Sun N1 Grid Engine 6.1 Administration Guide

Chapter 6 Managing Resource Quotas

This chapter explains how to use the resource quotas feature of the N1 Grid Engine 6.1 software to limit resources by user, project, host, cluster queue, or parallel environment. For convenience, you can express these limits using user access lists, departments, or host groups.

This chapter contains the following information:

Resource Quota Overview

To prevent users from consuming all available resources, the N1 Grid Engine 6.1 software supports complex attributes that you can configure on a global, queue or host layer. While this layered resource management approach is powerful, the approach leaves gaps that become particularly important in large installations that consist of many different custom resources, user groups, and projects. The resource quota feature closes this gap by enabling you to manage these enterprise environments to the extent that you can control which project or department has to abdicate when single bottleneck resources run out.

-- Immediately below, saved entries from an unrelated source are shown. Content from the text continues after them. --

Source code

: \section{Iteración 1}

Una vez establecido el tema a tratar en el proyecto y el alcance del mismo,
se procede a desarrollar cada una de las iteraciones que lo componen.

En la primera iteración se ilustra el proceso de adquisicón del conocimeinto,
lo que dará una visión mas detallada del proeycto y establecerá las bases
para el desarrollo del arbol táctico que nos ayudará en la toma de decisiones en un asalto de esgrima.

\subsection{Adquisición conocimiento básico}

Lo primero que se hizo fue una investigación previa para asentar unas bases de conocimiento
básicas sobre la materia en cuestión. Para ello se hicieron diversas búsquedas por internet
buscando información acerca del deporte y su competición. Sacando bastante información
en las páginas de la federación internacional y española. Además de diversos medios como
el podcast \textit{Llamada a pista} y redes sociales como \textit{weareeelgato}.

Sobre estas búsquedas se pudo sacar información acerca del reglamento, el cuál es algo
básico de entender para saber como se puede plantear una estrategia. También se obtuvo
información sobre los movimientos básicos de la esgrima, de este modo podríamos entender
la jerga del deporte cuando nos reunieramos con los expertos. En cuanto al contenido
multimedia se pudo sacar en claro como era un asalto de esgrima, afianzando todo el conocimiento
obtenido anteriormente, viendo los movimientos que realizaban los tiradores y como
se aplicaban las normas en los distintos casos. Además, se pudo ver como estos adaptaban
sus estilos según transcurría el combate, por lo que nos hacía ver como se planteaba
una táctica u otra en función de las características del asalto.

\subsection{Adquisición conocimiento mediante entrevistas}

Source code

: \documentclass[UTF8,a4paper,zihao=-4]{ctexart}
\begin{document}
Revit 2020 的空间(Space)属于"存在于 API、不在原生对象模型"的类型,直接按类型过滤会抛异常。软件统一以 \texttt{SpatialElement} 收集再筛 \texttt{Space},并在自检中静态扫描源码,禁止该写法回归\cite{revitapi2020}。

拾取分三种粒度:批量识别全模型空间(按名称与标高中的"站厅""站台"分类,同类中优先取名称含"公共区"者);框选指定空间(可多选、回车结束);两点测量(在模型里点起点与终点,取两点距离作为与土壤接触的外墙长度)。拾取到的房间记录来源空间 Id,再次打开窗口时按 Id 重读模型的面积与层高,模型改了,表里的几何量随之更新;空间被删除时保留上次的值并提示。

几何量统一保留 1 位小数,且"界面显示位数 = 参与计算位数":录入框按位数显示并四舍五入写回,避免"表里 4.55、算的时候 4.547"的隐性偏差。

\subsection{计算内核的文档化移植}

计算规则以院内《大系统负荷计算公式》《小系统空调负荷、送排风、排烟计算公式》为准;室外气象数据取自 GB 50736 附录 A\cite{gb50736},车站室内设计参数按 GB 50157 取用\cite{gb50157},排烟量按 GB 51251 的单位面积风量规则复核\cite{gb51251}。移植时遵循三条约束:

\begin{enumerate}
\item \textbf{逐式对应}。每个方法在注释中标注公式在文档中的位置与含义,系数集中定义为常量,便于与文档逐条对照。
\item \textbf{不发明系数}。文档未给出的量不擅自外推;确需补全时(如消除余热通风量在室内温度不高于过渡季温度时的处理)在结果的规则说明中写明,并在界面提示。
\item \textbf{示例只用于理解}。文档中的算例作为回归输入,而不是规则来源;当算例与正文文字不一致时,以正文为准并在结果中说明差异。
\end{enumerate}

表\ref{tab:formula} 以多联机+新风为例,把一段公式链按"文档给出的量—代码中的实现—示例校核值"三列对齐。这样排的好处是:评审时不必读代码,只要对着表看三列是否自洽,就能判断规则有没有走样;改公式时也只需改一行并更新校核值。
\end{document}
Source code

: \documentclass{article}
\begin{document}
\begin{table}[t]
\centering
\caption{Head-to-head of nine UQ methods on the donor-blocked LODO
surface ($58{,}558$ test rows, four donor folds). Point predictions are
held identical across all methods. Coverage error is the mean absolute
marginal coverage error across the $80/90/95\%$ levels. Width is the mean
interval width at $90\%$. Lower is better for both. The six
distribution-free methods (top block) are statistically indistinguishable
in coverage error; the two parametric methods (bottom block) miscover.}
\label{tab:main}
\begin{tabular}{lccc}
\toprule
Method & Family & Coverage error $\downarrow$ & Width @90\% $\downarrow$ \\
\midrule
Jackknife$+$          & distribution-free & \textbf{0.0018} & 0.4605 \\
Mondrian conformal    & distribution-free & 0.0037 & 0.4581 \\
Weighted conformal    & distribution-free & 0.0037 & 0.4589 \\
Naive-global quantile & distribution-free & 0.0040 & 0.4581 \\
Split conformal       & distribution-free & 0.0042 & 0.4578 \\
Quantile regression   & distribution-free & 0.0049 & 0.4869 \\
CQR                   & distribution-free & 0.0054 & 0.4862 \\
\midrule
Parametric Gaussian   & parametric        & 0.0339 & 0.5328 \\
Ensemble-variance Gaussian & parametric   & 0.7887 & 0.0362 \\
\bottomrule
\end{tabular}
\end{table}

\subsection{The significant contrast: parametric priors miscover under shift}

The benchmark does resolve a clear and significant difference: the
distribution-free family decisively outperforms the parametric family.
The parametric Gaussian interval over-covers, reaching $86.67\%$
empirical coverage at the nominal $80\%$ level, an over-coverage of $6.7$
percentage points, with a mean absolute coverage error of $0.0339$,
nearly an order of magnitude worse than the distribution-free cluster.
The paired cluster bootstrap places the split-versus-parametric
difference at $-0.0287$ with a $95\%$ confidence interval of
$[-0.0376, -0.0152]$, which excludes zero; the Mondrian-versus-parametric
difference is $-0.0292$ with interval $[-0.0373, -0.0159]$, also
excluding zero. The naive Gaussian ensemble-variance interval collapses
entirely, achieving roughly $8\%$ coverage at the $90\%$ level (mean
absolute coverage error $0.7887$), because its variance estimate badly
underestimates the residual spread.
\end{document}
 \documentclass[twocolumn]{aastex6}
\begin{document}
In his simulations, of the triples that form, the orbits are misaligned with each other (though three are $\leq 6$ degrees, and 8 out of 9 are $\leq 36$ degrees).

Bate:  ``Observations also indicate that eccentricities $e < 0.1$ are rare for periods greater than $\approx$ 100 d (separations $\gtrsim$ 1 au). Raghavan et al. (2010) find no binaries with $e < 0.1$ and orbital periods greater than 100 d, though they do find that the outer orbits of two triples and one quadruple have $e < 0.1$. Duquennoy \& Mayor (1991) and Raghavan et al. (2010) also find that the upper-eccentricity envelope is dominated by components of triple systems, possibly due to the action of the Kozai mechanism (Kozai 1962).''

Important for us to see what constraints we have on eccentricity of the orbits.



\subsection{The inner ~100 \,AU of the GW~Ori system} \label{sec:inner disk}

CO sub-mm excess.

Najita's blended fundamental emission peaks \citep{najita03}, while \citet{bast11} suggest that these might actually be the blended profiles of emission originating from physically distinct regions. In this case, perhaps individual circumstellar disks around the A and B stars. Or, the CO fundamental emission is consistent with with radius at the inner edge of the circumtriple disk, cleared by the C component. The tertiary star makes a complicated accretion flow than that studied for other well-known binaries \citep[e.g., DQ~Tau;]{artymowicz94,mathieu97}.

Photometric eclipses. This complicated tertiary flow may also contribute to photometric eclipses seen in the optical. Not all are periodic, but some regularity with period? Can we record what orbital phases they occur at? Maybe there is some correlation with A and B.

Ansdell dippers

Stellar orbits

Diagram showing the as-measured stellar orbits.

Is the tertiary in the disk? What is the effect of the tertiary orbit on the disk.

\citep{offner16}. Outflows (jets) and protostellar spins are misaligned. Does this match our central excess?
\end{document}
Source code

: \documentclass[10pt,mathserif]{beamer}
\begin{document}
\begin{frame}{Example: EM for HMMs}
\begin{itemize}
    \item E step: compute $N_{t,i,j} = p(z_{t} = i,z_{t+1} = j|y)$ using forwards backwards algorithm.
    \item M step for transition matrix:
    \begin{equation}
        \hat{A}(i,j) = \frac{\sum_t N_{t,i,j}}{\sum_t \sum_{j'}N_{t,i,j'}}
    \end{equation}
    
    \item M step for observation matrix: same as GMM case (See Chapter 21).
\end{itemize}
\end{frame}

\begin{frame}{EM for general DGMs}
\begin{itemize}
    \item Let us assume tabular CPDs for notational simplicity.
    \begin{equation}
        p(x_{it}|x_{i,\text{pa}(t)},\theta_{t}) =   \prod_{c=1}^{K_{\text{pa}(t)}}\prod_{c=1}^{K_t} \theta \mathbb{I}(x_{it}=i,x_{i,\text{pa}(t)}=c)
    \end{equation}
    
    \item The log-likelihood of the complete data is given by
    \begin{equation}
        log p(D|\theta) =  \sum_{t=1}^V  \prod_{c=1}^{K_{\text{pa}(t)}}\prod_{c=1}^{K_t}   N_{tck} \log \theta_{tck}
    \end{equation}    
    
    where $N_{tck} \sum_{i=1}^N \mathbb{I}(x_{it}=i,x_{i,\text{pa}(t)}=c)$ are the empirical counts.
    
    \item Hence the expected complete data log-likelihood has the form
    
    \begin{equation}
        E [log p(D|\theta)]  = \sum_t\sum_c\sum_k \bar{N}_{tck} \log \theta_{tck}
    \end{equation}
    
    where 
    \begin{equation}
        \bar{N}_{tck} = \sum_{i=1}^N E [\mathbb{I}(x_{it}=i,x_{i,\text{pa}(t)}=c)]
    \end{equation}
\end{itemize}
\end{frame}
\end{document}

The resource quota feature enables you to apply limits to several kinds of resources, several kinds of resource consumers, to all jobs in the cluster, and to combinations of consumers. In this context, resources are any defined complex attribute known by the N1 Grid Engine configuration. For more information about complex attributes, see the complex(5) man page. Resources can be slots, arch, mem_total, num_proc, swap_total, built-in resources, or any custom-defined resource like compiler_license. Resource consumers are (per) users, (per) queues, (per) hosts, (per) projects, and (per) parallel environments.

The resource quota feature provides a way for you to limit the resources that a consumer can use at any time. This limitation provides an indirect method to prioritize users, departments, and projects. To define directly the priorities by which a user should obtain a resource, use the resource urgency and share-based policies described in Configuring the Urgency Policy and Configuring the Share-Based Policy.

To limit resources through the N1 Grid Engine 6.1 software, use the qquota and qconf commands, or the QMON graphical interface. For more information, see the qquota(1) and qconf(1) man pages.

About Resource Quota Sets

Resource quota sets enable you to specify the maximum resource consumption for any job requests. Once you define the resource quota sets, the scheduler uses them to select the next possible jobs to be run by watching that the quotas will not be exceeded. The ultimate result of setting resource quotas is that only those jobs that do not exceed their resource quotas will be scheduled and run.

A resource quota set defines a maximum resource quota for a particular job request. All of the configured rule sets apply all of the time. If multiple resource quota sets are defined, the most restrictive set applies. Every resource quota set consists of one or more resource quota rules. These rules are evaluated in order, and the first rule that matches a specific request is used. A resource quota set always results in at most one effective resource quota rule for a specific request.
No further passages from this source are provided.